(YOUR GOAL): Read the lines below, and copy any that contain the string "webAuthenticationResult".

(MATERIAL SHOWN):
==========

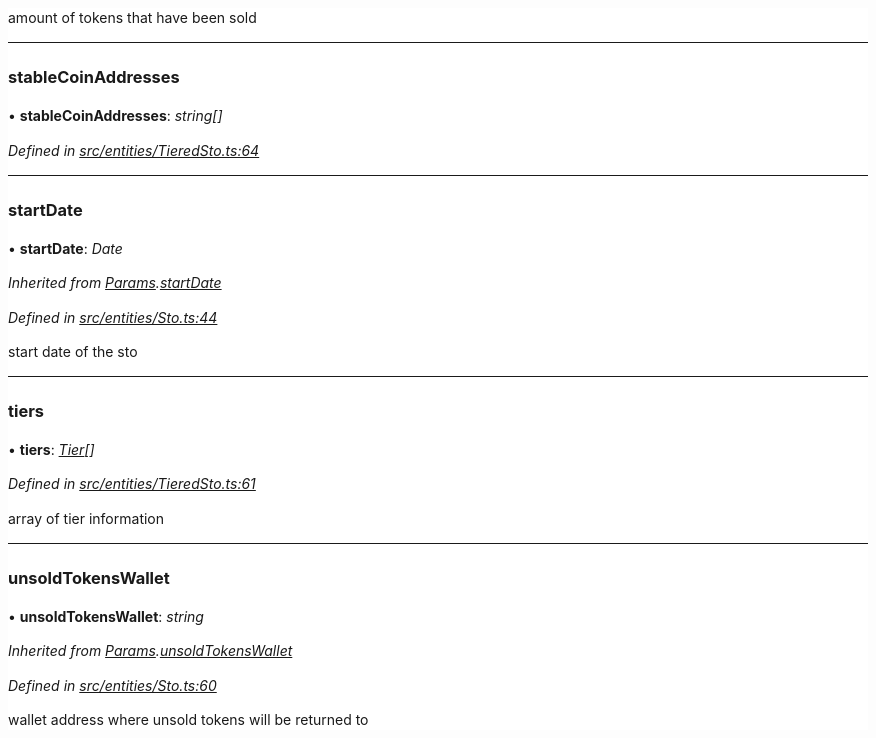 amount of tokens that have been sold

---

### stableCoinAddresses

• **stableCoinAddresses**: _string[]_

_Defined in [src/entities/TieredSto.ts:64](https://github.com/PolymathNetwork/polymath-sdk/blob/1da5bc5/src/entities/TieredSto.ts#L64)_

---

### startDate

• **startDate**: _Date_

_Inherited from [Params](_entities_sto_.params.md).[startDate](_entities_sto_.params.md#startdate)_

_Defined in [src/entities/Sto.ts:44](https://github.com/PolymathNetwork/polymath-sdk/blob/1da5bc5/src/entities/Sto.ts#L44)_

start date of the sto

---

### tiers

• **tiers**: _[Tier](_entities_tieredsto_.tier.md)[]_

_Defined in [src/entities/TieredSto.ts:61](https://github.com/PolymathNetwork/polymath-sdk/blob/1da5bc5/src/entities/TieredSto.ts#L61)_

array of tier information

---

### unsoldTokensWallet

• **unsoldTokensWallet**: _string_

_Inherited from [Params](_entities_sto_.params.md).[unsoldTokensWallet](_entities_sto_.params.md#unsoldtokenswallet)_

_Defined in [src/entities/Sto.ts:60](https://github.com/PolymathNetwork/polymath-sdk/blob/1da5bc5/src/entities/Sto.ts#L60)_

wallet address where unsold tokens will be returned to
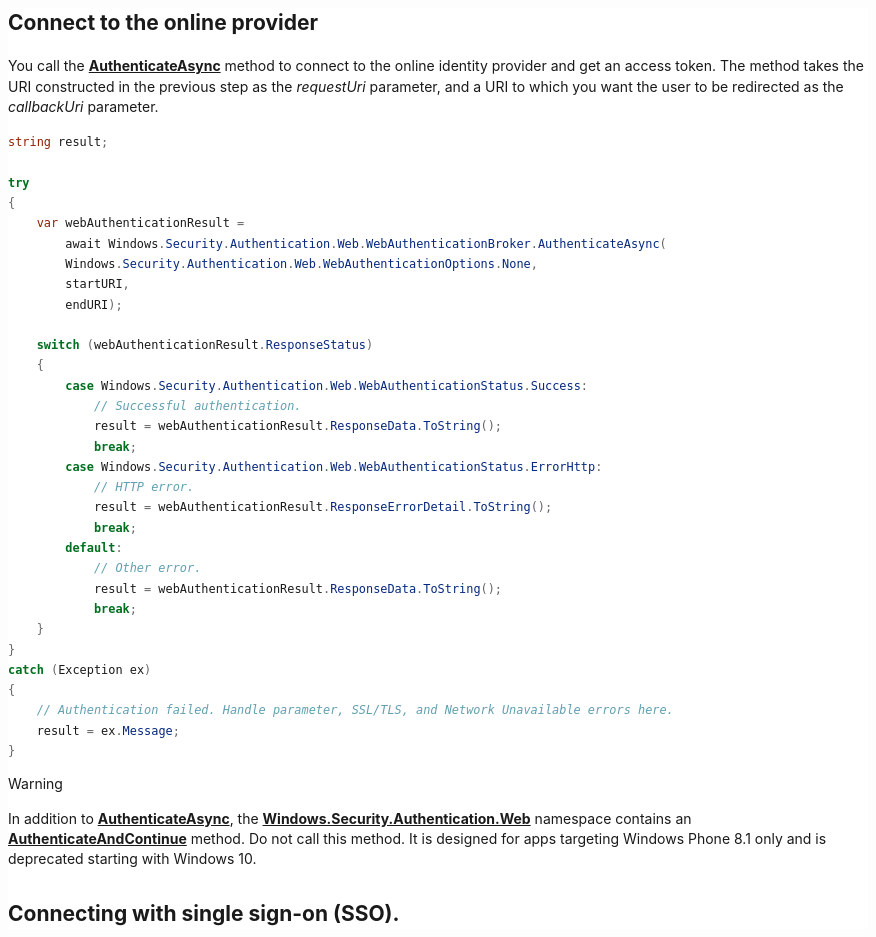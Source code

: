 ## Connect to the online provider


You call the [**AuthenticateAsync**](/uwp/api/windows.security.authentication.web.webauthenticationbroker.authenticateasync) method to connect to the online identity provider and get an access token. The method takes the URI constructed in the previous step as the *requestUri* parameter, and a URI to which you want the user to be redirected as the *callbackUri* parameter.

```cs
string result;

try
{
    var webAuthenticationResult = 
        await Windows.Security.Authentication.Web.WebAuthenticationBroker.AuthenticateAsync( 
        Windows.Security.Authentication.Web.WebAuthenticationOptions.None, 
        startURI, 
        endURI);

    switch (webAuthenticationResult.ResponseStatus)
    {
        case Windows.Security.Authentication.Web.WebAuthenticationStatus.Success:
            // Successful authentication. 
            result = webAuthenticationResult.ResponseData.ToString(); 
            break;
        case Windows.Security.Authentication.Web.WebAuthenticationStatus.ErrorHttp:
            // HTTP error. 
            result = webAuthenticationResult.ResponseErrorDetail.ToString(); 
            break;
        default:
            // Other error.
            result = webAuthenticationResult.ResponseData.ToString(); 
            break;
    } 
}
catch (Exception ex)
{
    // Authentication failed. Handle parameter, SSL/TLS, and Network Unavailable errors here. 
    result = ex.Message;
}
```

>[!WARNING]
>In addition to [**AuthenticateAsync**](/uwp/api/windows.security.authentication.web.webauthenticationbroker.authenticateasync), the [**Windows.Security.Authentication.Web**](/uwp/api/Windows.Security.Authentication.Web) namespace contains an [**AuthenticateAndContinue**](/uwp/api/Windows.Security.Authentication.Web.WebAuthenticationBroker#methods) method. Do not call this method. It is designed for apps targeting Windows Phone 8.1 only and is deprecated starting with Windows 10.

## Connecting with single sign-on (SSO).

==========

(TASK OUTPUT):
    var webAuthenticationResult = 
    switch (webAuthenticationResult.ResponseStatus)
            result = webAuthenticationResult.ResponseData.ToString(); 
            result = webAuthenticationResult.ResponseErrorDetail.ToString(); 
            result = webAuthenticationResult.ResponseData.ToString(); 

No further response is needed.